In FIG. 2, the counter module 10 includes an AND gate 100, and a plurality of counters 102, 104, 106, 108 connected in series, wherein each counter 102, 104, 106, 108 is respectively formed by a flip-flop. The AND gate 100 simultaneously input the clock signal Clk and the enable signal En; hence, when the enable signal En is logic high, the clock signal Clk can input into the counters 102, 104, 106, 108 to be counted. The register modules 12, 14 are simultaneously coupled to the counter module 10, and these register modules 12, 14 are respectively formed by a plurality of latch registers, and individually controlled by the digital signal R and the inverted digital signal R′. When the digital signal R and the inverted digital signal R′ transit from logic high to logic low, counted values in each counter 102, 104, 106, 108 will be separately accessed into the register modules 12, 14.

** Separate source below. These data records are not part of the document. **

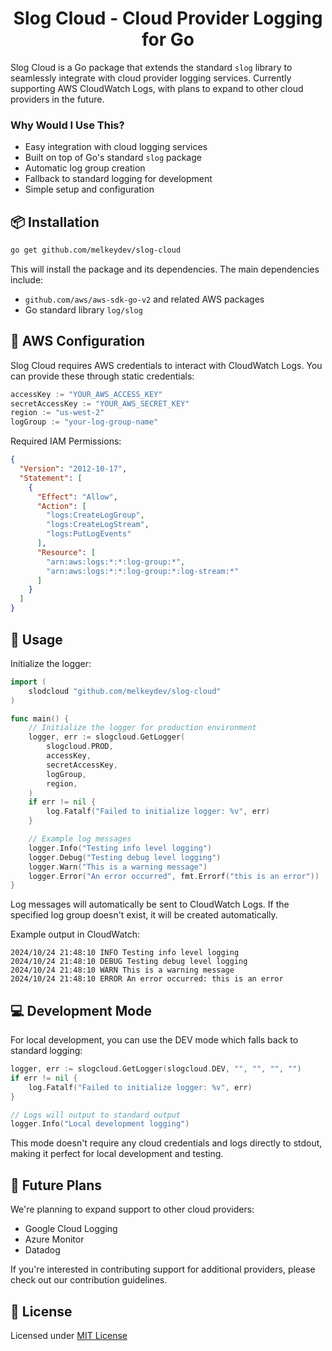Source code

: <div style="text-align: center;">
  <h1>
    Slog Cloud - Cloud Provider Logging for Go
  </h1>
</div>

Slog Cloud is a Go package that extends the standard `slog` library to seamlessly integrate with cloud provider logging services. Currently supporting AWS CloudWatch Logs, with plans to expand to other cloud providers in the future.

### Why Would I Use This?

- Easy integration with cloud logging services
- Built on top of Go's standard `slog` package
- Automatic log group creation
- Fallback to standard logging for development
- Simple setup and configuration

<a id="installation"></a>

## 📦 Installation

```bash
go get github.com/melkeydev/slog-cloud
```

This will install the package and its dependencies. The main dependencies include:

- `github.com/aws/aws-sdk-go-v2` and related AWS packages
- Go standard library `log/slog`

<a id="aws-configuration"></a>

## 🔐 AWS Configuration

Slog Cloud requires AWS credentials to interact with CloudWatch Logs. You can provide these through static credentials:

```go
accessKey := "YOUR_AWS_ACCESS_KEY"
secretAccessKey := "YOUR_AWS_SECRET_KEY"
region := "us-west-2"
logGroup := "your-log-group-name"
```

Required IAM Permissions:

```json
{
  "Version": "2012-10-17",
  "Statement": [
    {
      "Effect": "Allow",
      "Action": [
        "logs:CreateLogGroup",
        "logs:CreateLogStream",
        "logs:PutLogEvents"
      ],
      "Resource": [
        "arn:aws:logs:*:*:log-group:*",
        "arn:aws:logs:*:*:log-group:*:log-stream:*"
      ]
    }
  ]
}
```

## 🚀 Usage

Initialize the logger:

```go
import (
    slodcloud "github.com/melkeydev/slog-cloud"
)

func main() {
    // Initialize the logger for production environment
    logger, err := slogcloud.GetLogger(
        slogcloud.PROD,
        accessKey,
        secretAccessKey,
        logGroup,
        region,
    )
    if err != nil {
        log.Fatalf("Failed to initialize logger: %v", err)
    }

    // Example log messages
    logger.Info("Testing info level logging")
    logger.Debug("Testing debug level logging")
    logger.Warn("This is a warning message")
    logger.Error("An error occurred", fmt.Errorf("this is an error"))
}
```

Log messages will automatically be sent to CloudWatch Logs. If the specified log group doesn't exist, it will be created automatically.

Example output in CloudWatch:

```
2024/10/24 21:48:10 INFO Testing info level logging
2024/10/24 21:48:10 DEBUG Testing debug level logging
2024/10/24 21:48:10 WARN This is a warning message
2024/10/24 21:48:10 ERROR An error occurred: this is an error
```

## 💻 Development Mode

For local development, you can use the DEV mode which falls back to standard logging:

```go
logger, err := slogcloud.GetLogger(slogcloud.DEV, "", "", "", "")
if err != nil {
    log.Fatalf("Failed to initialize logger: %v", err)
}

// Logs will output to standard output
logger.Info("Local development logging")
```

This mode doesn't require any cloud credentials and logs directly to stdout, making it perfect for local development and testing.

## 🔮 Future Plans

We're planning to expand support to other cloud providers:

- Google Cloud Logging
- Azure Monitor
- Datadog

If you're interested in contributing support for additional providers, please check out our contribution guidelines.

## 📄 License

Licensed under [MIT License](./LICENSE)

Next, the operational mechanism of the timer counter circuit structure 1 will be further described in conjunction with the timing sequence of the digital signal R and the inverted digital signal R′ illustrated in FIG. 3. The counter module 10 constantly counts on the input clock signal Clk. When time T=t₀˜t₁, the counter module 10 continues its counting on the clock signal Clk; when T=t₁, the counter module 10 has equivalently counted cycles of pulse width T_L0 of the digital signal corresponding to the clock signal Clk; at this moment, the inverted digital signal R′ transits from logic high to logic low, and the counter module 10 saves the counted value into the storage module 14, while the counters 102, 104, 106, 108 will be reset and re-count. When time T=t₁˜t₂, the counter module 10 continues its counting over the clock signal Clk; when T=t₂, the counter module 10 has equivalently counted cycles of pulse width T_H1 of the digital signal corresponding to the clock signal Clk; at this moment, the digital signal R transits from logic high to logic low, and the value counted by the counter module 10 is accessed into the register module 12, while the counters 102, 104, 106, 108 will be reset and re-count. Similarly, when T=t₃, the counter module 10 has equivalently counted cycles of pulse width T_L1 of the digital signal corresponding to the clock signal Clk; at this moment, the inverted digital signal R′ changes from logic high to logic low, and the value counted by the counter module 10 is accessed into the storage module 14, while the counters 102, 104, 106, 108 will be reset and re-count again. In brief, the register modules 12, 14 calculates respectively the logic high pulse width of the digital signal R and the inverted digital signal R′, so as to achieve the goal of continuous counting on the logic high and logic low signals of the digital signal R.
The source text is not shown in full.